Torin Douglas: TiVo – or the case of the dog that never barked

Commercial TV was set for turmoil with the advent of personal video recorders. But at a recent conference they didn’t even get a mention.

Whatever happened to TiVo, the magic box which – with its fellow PVRs (personal video recorders) – was going to revolutionise our lives, put ITV out of business (by encouraging viewers to skip the commercials) and generally change the face of television as we know it?

A few months ago we were assured that PVRs such as TiVo were the future of television. There’d be no need for channels – we’d schedule our own, assembling our favourite programmes on the TiVo hard disc. The BARB ratings would be in chaos as the nation no longer watched EastEnders at the same time but whenever people wanted!

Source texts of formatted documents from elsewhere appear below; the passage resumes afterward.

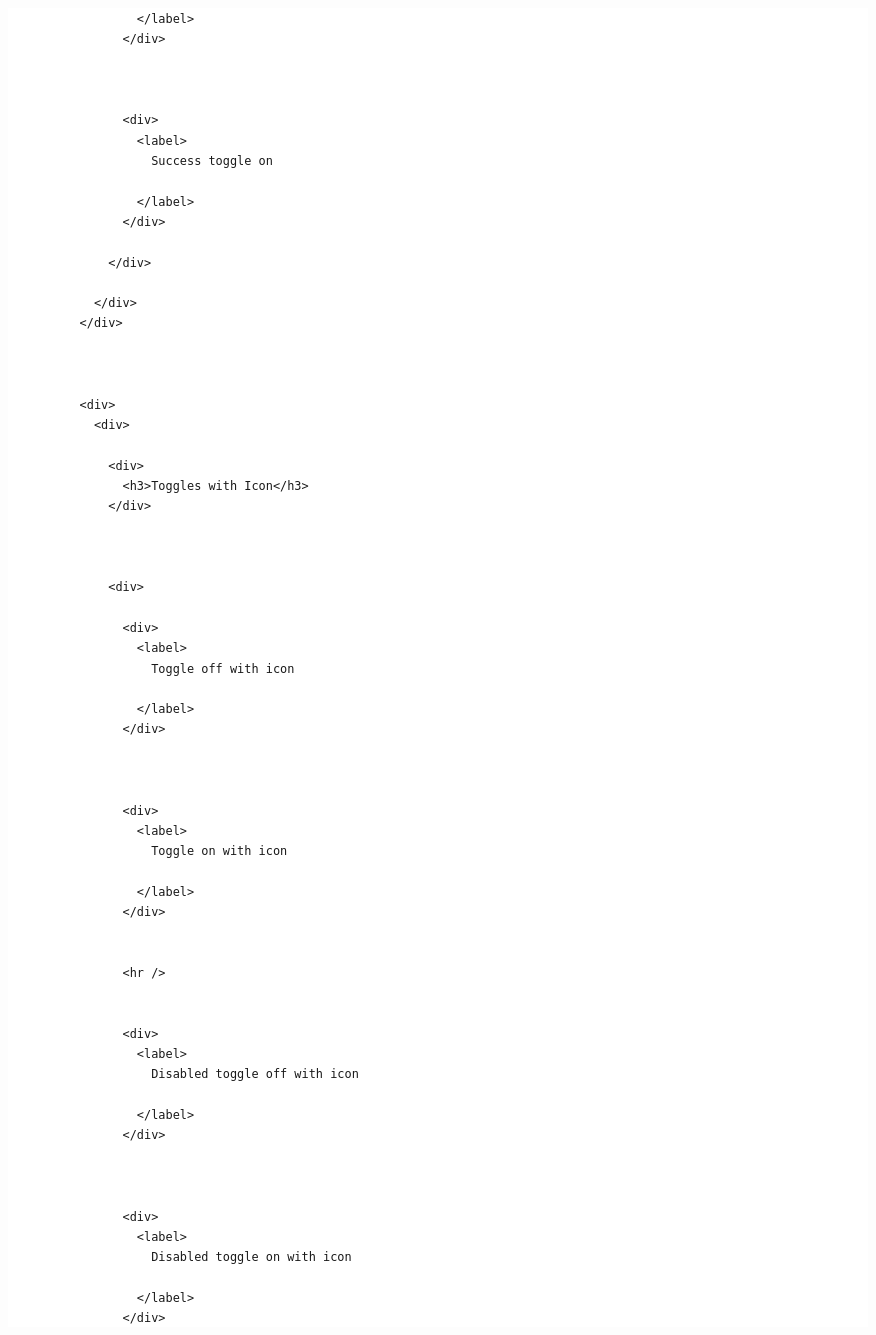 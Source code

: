                       </label>
                    </div>
                    

                    
                    <div>
                      <label>
                        Success toggle on
                        
                      </label>
                    </div>
                    
                  </div>
                  
                </div>
              </div>
              

              
              <div>
                <div>
                  
                  <div>
                    <h3>Toggles with Icon</h3>
                  </div>
                  

                  
                  <div>
                    
                    <div>
                      <label>
                        Toggle off with icon
                        
                      </label>
                    </div>
                    

                    
                    <div>
                      <label>
                        Toggle on with icon
                        
                      </label>
                    </div>
                    

                    <hr />

                    
                    <div>
                      <label>
                        Disabled toggle off with icon
                        
                      </label>
                    </div>
                    

                    
                    <div>
                      <label>
                        Disabled toggle on with icon
                        
                      </label>
                    </div>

Yet, such is the short life of the Next Big Thing in broadcasting technology these days (remember the WAP phone?) that TiVo has already slipped down the sofa of collective consciousness. At this week’s high-powered Financial Times conference on New Media & Broadcasting it didn’t get a mention before coffee and if it hadn’t been for a questioner from SG Warburg, I wouldn’t have noticed.

Indeed, the neglect of TiVo – like the dog that didn’t bark in Sherlock Holmes – was the most interesting pre-coffee event, despite an extremely starry line-up of speakers, a veritable Who’s Who of European broadcasting.

Jean-Marie Messier, chairman and chief executive officer of Vivendi Universal, the world’s number two media and communications group and the biggest in music, online games, and film production; Didier Bellens, chief executive officer of the RTL group, proud owner of most of Channel 5 and much else besides, both across continental Europe and the globe; Urs Rohner, chief executive officer of a company now called ProSiebenSat.1 Media, but better known as the German broadcasting powerhouse Kirsch; and, by no means least, the UK’s very own Steve Morrison, chief executive of Granada Media.

Each, in turn, explained why theirs was the best-placed company to prosper in the global environment, playing up their own strengths and ignoring their weaknesses. Occasionally, unsportingly, one of them would point out the flaw in a rival’s argument.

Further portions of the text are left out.